▸ **Your goal**
Lift out all lines below that contain "their".

▸ **Available records**
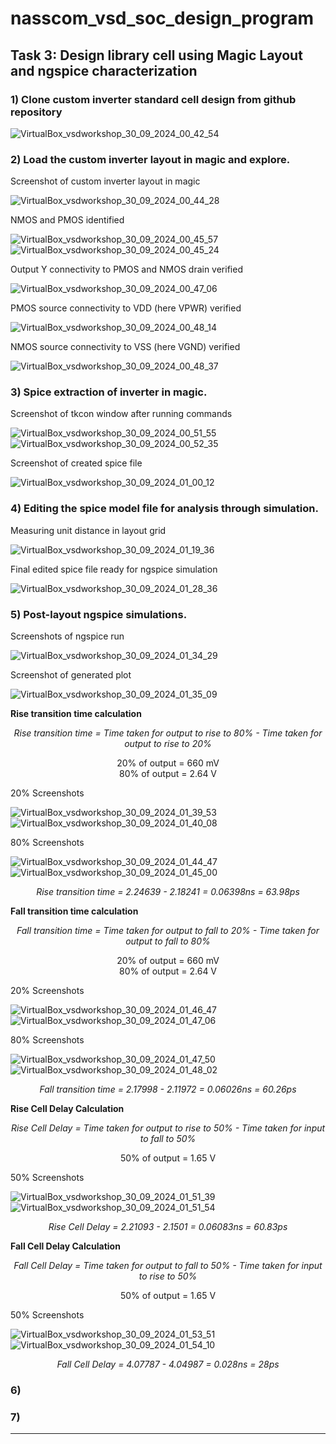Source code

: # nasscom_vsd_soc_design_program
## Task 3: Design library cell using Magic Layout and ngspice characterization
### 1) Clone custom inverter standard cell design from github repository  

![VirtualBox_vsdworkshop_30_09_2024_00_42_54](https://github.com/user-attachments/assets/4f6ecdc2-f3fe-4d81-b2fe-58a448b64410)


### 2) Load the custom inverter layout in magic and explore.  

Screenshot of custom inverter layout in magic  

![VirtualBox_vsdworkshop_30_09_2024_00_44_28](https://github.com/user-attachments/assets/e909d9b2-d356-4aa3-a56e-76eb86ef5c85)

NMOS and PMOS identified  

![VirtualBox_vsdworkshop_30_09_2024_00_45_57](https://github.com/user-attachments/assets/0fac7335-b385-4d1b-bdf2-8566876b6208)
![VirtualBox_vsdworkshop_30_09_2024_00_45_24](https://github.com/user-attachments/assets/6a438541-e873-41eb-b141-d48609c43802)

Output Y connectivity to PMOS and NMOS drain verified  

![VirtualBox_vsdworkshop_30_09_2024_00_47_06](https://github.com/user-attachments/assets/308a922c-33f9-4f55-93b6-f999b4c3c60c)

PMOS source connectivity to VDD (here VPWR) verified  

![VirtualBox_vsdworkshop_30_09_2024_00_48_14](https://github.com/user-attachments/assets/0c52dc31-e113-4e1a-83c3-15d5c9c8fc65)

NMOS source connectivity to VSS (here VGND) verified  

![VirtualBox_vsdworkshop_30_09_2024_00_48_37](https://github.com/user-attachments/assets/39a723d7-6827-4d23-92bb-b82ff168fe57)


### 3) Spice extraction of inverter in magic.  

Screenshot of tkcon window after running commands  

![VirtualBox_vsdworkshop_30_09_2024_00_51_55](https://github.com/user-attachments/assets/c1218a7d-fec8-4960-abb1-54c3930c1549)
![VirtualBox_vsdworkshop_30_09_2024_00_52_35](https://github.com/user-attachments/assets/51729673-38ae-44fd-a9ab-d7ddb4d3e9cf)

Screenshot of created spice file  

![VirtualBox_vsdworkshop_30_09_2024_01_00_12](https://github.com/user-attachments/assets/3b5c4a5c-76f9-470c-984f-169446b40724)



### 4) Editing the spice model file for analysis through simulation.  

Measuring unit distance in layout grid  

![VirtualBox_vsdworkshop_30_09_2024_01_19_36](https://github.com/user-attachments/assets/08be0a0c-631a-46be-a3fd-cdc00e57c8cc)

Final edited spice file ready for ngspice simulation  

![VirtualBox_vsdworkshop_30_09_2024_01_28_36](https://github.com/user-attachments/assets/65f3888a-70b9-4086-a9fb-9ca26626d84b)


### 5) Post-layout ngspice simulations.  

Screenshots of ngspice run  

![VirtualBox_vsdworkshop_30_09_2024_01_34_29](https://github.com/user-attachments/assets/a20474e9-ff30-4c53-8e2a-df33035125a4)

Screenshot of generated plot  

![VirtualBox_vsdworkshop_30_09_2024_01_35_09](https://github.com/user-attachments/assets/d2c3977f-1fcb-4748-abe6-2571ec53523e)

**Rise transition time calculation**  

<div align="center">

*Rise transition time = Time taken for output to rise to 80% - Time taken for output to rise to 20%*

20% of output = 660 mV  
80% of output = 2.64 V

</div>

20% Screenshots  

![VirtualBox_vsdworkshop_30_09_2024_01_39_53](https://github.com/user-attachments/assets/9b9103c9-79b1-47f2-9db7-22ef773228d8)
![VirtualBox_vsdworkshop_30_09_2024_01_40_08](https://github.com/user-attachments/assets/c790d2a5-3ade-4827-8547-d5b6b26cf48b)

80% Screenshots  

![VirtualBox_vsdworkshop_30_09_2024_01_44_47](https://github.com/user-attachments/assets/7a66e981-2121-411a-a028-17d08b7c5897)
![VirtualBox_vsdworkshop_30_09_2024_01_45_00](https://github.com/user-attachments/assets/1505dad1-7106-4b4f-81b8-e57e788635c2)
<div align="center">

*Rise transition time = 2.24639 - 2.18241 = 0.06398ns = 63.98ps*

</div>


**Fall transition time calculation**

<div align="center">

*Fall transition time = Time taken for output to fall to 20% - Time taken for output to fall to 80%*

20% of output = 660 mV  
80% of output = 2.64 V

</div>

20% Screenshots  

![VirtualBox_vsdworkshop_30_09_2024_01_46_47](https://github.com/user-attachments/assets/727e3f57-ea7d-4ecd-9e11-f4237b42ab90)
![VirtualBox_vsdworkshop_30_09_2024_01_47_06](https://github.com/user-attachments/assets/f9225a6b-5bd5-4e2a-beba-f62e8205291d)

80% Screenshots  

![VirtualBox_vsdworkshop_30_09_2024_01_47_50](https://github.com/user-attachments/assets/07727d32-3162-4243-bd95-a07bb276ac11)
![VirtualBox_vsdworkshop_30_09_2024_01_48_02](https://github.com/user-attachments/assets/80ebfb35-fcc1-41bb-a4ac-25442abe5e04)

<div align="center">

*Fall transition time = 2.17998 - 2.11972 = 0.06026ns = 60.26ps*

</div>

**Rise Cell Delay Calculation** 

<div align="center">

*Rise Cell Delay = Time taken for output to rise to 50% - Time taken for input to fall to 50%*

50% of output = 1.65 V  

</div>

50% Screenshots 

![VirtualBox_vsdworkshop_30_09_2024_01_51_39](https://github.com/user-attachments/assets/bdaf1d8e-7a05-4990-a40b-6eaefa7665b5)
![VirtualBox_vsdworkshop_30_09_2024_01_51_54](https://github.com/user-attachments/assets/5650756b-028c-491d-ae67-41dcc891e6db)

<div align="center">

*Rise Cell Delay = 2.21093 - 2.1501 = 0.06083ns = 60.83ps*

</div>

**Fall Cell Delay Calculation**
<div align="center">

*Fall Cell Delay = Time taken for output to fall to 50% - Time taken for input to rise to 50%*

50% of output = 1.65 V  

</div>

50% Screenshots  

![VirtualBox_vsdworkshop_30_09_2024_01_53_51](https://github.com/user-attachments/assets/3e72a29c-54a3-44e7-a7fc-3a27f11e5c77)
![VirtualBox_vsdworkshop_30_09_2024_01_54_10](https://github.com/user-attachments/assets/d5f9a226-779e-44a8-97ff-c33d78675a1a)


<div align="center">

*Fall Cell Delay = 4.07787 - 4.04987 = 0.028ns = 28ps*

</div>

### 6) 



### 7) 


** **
...
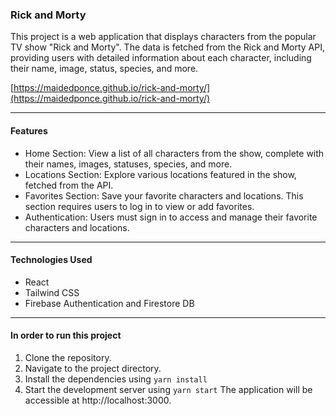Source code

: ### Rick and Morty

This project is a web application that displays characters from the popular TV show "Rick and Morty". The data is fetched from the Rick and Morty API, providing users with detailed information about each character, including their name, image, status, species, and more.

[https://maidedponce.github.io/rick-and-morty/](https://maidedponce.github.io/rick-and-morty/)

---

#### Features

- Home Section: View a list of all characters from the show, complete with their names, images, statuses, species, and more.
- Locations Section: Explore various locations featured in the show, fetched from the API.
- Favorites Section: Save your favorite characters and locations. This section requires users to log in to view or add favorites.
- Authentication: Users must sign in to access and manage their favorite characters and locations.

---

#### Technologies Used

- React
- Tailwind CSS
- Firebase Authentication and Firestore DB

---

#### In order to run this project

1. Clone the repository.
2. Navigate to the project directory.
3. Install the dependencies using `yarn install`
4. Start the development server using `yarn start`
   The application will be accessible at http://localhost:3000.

▸ **Answer for the task**
This project is a web application that displays characters from the popular TV show "Rick and Morty". The data is fetched from the Rick and Morty API, providing users with detailed information about each character, including their name, image, status, species, and more.
- Home Section: View a list of all characters from the show, complete with their names, images, statuses, species, and more.
- Authentication: Users must sign in to access and manage their favorite characters and locations.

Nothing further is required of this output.